Harris und Gonyou [90] beobachteten, dass die bevorzugte Liegeposition der Sauen die Seitenlage ist, in der die Sauen über 85 % der gesamten Liegezeit verharrten. Sie registrierten, dass die Sauen am Tag vor der Geburt seltener die Liegeposition Seitenlage aufsuchten als am Tag nach der Geburt.

Für die Beurteilung der Aktivität der Sauen werden regelmäßig die Merkmale Stehen und Sitzen herangezogen. Jensen [91] nahm wahr, dass Sauen vor dem Abferkeln bis zu 6 km laufen, um ein Nest zu bauen und dort abzuferkeln. Es zeigte sich ein Anstieg der Mobilität der Sauen während der letzten zwei Tage vor der Geburt, gefolgt von einer geringeren Aktivität der Sauen am Abferkeltag selber und den Tagen nach der Geburt [92]. Für denselben Zeitraum stellte Heckt [93] bei Sauen im Kastenstand einen Anstieg der Ruhelosigkeit fest. Ähnliches zeigt die Untersuchung von Harris und Gonyou [90]. Die Sauen verbrachten doppelt soviel Zeit am fünften Tag ante partum in der Körperposition Stehen als am ersten Tag nach der Geburt. Einen Höhepunkt erreicht der Zeitanteil des Stehens in den letzten 24 Stunden vor der Geburt [94]. Nach der Geburt fällt der Zeitanteil für das Merkmal Stehen auf 5,1 % der Gesamtzeit ab, da die Sau verstärkt die Zeit liegend und säugend verbringt [90].

Einen Einfluss der Bewegungsmöglichkeit auf das Merkmal Stehen zeigt die Untersuchung von Buchenauer [89]. In der Laufbucht wurden die Sauen häufiger in der Körperposition Stehen beobachtet als die Sauen im Kastenstand. Ähnliches weist die Untersuchung von Thodberg et al. [95]. nach. Am Tag vor der Geburt zeigten die Sauen in den offenen Abferkelbuchten eine längere Dauer der Aktivität als die Sauen im Kastenstand, wobei Sauen im zweiten Wurf deutlich aktiver waren als Jungsauen.

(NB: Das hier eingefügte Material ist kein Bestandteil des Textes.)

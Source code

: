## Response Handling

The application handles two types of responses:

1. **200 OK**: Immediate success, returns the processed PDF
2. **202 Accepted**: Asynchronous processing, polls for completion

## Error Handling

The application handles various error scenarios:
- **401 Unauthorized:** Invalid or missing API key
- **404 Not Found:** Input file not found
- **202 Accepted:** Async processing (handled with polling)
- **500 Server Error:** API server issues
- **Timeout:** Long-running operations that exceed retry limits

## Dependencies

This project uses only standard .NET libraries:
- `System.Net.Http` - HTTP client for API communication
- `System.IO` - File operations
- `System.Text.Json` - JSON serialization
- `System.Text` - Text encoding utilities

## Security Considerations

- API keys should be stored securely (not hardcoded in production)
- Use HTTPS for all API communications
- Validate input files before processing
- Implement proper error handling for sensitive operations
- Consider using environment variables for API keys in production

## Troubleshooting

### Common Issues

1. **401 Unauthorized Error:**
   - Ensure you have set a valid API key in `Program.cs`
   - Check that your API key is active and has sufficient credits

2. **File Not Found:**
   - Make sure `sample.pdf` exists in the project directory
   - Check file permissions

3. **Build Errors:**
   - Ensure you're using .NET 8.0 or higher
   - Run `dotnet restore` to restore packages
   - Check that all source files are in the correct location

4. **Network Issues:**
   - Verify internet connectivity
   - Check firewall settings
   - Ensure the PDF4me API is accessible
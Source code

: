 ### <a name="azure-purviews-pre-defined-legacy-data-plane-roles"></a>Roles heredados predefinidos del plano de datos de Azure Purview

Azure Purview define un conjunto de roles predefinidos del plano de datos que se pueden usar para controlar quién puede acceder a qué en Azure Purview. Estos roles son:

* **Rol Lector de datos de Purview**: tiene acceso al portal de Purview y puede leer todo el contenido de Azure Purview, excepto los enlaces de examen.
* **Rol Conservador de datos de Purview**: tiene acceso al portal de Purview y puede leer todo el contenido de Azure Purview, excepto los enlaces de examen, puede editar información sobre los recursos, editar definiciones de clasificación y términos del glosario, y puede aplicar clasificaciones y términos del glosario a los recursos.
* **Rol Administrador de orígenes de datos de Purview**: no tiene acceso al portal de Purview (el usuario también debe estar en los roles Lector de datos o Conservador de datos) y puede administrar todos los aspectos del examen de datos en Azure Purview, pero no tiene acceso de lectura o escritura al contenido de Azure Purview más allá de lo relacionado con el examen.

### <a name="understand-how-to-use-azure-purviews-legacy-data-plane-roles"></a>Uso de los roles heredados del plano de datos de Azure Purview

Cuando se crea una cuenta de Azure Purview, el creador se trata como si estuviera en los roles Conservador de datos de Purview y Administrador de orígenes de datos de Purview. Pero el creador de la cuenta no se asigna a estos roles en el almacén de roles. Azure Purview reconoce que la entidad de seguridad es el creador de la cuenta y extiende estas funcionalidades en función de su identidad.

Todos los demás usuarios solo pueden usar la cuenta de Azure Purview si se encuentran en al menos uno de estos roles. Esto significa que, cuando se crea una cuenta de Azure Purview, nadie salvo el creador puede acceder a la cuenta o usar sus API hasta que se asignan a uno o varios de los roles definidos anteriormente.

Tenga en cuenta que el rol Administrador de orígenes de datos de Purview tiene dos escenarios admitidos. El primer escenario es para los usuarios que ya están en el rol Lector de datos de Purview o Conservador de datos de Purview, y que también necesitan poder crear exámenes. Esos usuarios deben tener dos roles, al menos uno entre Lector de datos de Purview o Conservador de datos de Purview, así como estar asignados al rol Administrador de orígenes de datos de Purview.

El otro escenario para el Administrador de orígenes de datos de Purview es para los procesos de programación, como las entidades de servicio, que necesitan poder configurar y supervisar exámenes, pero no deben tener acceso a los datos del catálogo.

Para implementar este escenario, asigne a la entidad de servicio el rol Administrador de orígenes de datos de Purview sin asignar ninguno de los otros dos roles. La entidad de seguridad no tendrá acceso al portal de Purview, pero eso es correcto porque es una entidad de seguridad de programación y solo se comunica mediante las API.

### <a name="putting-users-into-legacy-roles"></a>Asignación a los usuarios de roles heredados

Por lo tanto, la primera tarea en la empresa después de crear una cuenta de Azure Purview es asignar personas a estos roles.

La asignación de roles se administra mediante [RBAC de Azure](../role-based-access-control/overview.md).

Ähnliches kann für die Körperposition Sitzen festgehalten werden. Sowohl Buchenauer [89] als auch Thodberg et al. [95] stellten in ihren Untersuchungen fest, dass Sauen in Kastenständen häufiger die Position Sitzen einnehmen als Sauen in Laufbuchten bzw. in offenen Abferkelbuchten. Bünger [96] beobachtete, dass in den letzten Tagen vor der Geburt die Sauen im Kastenstand häufiger die Sitzhaltung einnahmen als die Sauen in den Bewegungsbuchten. Auch Harris und Gonyou [90] bemerkten einen höheren Zeitanteil für die Position Sitzen in den Tagen vor der Geburt als in den Tagen nach der Geburt.

Die Körperposition Sitzen stellt eine normale Verhaltensweise dar, solange sie in einem geringen Umfang ausgeübt wird. Van Putten [83] stellte die Position Sitzen beim Übergang von der Bauchlage in die Körperposition Stehen fest.

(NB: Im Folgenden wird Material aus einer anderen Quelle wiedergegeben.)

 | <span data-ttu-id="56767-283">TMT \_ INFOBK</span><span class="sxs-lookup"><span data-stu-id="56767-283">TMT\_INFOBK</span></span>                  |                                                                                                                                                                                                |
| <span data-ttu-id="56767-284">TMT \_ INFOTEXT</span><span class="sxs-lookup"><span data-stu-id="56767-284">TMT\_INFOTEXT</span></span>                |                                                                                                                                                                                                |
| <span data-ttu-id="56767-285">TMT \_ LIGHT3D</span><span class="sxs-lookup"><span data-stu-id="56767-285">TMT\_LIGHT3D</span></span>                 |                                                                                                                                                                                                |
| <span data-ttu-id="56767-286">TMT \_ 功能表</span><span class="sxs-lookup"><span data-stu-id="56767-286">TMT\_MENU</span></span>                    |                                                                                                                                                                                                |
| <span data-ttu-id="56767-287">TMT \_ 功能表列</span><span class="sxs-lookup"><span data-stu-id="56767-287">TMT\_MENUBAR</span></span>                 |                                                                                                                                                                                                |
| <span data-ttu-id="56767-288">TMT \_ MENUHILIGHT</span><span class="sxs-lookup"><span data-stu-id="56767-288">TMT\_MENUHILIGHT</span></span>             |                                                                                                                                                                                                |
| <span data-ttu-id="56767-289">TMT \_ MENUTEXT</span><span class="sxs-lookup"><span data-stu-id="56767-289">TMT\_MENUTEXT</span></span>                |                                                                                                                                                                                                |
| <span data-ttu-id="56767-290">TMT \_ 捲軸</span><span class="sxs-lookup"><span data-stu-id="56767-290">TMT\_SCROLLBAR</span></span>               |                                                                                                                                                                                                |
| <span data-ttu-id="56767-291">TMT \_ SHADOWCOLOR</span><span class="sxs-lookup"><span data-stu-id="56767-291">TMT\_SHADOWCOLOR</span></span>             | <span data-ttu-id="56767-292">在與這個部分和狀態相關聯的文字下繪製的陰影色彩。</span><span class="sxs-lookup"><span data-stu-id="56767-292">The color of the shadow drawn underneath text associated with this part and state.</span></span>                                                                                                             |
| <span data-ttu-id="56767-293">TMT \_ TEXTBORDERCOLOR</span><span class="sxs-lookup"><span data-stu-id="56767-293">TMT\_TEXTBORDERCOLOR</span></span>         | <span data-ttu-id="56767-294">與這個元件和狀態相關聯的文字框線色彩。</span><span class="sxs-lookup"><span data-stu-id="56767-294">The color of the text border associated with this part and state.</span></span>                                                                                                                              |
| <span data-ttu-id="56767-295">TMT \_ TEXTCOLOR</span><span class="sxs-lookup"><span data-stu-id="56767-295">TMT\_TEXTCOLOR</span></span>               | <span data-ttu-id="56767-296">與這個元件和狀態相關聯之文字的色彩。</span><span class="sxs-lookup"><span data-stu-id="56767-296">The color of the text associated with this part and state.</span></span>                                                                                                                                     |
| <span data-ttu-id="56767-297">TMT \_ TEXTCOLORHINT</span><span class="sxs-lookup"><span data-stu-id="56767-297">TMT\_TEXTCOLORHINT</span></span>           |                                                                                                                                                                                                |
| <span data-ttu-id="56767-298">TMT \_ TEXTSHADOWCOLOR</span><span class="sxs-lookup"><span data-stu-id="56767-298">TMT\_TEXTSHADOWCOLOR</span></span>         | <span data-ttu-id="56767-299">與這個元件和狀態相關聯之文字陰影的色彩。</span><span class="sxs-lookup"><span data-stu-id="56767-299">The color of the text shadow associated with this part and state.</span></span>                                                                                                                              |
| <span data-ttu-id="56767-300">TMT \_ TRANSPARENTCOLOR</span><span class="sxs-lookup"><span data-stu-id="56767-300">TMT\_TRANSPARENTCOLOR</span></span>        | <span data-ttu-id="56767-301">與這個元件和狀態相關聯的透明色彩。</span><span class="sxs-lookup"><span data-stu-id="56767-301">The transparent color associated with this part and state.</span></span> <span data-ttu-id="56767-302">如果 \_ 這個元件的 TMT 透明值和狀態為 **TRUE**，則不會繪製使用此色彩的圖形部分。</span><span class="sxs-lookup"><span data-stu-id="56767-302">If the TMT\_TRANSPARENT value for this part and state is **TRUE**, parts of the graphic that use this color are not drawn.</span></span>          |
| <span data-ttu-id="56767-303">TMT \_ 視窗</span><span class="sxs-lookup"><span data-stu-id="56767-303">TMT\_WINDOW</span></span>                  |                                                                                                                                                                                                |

Sambraus [82] wertet das Sitzen als eine Verhaltensstörung. Gloor [97] führt einen gesteigerten Sitzanteil auf Fundamentmängel der Sauen zurück. Buchenauer [89] gibt an, dass die leicht höhere Frequenz des Merkmals Sitzen bei den Sauen im Kastenstand zum Teil als eine Konfliktsituation gewertet werden kann, da es in ihrer Untersuchung dem so genannten „Trauern“ von niedertragenden Sauen entsprach. Sie verweist jedoch ebenso darauf, dass die sitzenden Sauen in den Laufbuchten einen anderen Eindruck hinterließen, da sie mehr Anteil an den Tätigkeiten der Ferkel und der Umwelt nahmen.